*** Opening of Provided data ***
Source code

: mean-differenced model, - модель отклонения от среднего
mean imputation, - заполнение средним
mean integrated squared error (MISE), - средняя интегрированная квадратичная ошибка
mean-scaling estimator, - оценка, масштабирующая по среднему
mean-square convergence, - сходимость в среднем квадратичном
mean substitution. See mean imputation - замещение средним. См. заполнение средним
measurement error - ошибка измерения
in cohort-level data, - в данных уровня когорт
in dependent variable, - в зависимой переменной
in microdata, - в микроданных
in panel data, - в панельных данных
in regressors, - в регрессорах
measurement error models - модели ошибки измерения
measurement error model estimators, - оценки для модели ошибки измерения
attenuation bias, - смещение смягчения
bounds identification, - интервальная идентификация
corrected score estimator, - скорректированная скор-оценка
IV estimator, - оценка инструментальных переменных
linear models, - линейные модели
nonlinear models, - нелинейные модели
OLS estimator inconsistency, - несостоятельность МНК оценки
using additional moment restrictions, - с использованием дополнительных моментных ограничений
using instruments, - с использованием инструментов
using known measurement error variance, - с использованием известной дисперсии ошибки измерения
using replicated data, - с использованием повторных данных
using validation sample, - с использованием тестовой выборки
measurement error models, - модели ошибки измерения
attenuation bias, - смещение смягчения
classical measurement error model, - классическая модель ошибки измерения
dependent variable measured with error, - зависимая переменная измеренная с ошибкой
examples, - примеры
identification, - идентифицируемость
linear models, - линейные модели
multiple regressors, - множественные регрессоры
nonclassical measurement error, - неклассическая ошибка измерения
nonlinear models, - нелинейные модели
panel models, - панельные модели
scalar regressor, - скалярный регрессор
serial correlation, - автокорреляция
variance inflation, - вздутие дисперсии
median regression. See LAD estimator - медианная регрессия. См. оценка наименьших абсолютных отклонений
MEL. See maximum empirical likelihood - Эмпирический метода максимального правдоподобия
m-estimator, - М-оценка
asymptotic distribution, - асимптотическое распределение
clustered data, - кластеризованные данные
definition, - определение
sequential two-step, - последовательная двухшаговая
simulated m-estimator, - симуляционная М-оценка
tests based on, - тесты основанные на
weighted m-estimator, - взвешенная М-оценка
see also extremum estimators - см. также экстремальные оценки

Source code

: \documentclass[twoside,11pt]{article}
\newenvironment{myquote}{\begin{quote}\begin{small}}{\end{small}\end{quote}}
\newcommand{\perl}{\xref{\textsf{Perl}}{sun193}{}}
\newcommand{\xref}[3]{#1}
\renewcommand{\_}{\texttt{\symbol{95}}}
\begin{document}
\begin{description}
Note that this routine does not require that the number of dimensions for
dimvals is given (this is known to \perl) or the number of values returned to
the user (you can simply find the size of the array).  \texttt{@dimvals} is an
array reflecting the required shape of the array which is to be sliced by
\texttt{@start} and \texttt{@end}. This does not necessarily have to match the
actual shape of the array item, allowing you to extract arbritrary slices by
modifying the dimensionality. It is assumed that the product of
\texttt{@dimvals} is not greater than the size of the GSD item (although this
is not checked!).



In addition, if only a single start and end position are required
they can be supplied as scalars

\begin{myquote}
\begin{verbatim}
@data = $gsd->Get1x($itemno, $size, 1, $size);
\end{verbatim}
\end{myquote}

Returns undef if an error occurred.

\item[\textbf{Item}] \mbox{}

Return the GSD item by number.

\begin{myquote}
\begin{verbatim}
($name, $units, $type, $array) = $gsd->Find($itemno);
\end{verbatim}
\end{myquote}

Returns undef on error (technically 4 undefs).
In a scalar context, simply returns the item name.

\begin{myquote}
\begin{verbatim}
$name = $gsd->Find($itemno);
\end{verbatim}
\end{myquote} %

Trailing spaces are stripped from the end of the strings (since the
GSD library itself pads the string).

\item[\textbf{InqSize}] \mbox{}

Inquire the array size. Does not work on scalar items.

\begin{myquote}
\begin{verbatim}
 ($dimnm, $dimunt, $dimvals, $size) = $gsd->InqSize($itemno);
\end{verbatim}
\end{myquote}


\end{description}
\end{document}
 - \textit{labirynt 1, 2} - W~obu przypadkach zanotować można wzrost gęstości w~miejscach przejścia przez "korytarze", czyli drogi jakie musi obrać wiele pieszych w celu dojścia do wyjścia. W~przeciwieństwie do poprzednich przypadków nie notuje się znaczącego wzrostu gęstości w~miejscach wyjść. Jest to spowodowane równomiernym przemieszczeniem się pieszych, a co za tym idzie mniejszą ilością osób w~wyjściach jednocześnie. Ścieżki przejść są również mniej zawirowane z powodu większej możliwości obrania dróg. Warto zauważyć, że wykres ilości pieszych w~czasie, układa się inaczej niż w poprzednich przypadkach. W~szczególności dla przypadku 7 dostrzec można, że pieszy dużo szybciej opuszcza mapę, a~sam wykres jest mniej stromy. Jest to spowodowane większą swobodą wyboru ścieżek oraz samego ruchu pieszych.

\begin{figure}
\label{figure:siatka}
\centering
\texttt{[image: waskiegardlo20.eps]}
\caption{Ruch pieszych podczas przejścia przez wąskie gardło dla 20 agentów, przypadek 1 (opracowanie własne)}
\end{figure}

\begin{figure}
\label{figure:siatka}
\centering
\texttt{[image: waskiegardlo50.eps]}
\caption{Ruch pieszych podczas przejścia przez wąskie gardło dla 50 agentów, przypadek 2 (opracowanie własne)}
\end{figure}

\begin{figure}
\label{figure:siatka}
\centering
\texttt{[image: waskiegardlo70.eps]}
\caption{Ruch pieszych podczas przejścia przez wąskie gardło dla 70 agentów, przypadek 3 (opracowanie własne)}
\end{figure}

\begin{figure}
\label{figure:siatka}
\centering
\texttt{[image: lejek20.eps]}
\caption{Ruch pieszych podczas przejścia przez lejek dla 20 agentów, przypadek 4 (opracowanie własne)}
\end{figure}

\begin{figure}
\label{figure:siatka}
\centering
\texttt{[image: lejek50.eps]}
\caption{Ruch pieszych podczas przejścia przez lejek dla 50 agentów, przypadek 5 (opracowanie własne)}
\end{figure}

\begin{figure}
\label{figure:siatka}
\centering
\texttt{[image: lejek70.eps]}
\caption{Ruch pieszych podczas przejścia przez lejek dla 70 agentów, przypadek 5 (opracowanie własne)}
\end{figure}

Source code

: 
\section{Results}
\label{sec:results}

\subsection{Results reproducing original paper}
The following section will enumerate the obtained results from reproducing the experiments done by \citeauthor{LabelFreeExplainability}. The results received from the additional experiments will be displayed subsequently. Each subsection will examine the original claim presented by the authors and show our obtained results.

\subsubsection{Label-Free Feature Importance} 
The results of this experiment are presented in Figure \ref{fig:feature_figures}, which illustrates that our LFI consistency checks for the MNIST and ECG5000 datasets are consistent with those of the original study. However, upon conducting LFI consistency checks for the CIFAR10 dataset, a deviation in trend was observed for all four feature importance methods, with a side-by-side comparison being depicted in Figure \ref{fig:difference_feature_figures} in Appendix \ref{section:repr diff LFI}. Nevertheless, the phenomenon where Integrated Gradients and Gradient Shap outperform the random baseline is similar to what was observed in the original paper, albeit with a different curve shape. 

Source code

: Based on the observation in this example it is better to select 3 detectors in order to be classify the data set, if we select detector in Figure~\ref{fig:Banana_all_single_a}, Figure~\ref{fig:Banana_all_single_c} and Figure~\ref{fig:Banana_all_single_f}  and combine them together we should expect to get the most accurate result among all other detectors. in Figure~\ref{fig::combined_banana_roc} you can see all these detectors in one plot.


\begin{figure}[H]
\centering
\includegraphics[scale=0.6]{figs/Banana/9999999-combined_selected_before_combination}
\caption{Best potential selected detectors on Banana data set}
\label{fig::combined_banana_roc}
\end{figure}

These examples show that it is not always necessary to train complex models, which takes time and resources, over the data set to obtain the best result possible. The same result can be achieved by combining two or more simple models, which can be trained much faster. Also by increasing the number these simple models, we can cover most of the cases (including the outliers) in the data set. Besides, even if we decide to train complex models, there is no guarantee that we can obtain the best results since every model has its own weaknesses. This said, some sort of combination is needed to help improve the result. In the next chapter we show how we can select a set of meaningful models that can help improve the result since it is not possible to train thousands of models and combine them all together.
*** Close of Provided data ***
Work item —
Please find every line in the records above that holds the word "xref" and copy it.

The answer —
\newcommand{\perl}{\xref{\textsf{Perl}}{sun193}{}}
\newcommand{\xref}[3]{#1}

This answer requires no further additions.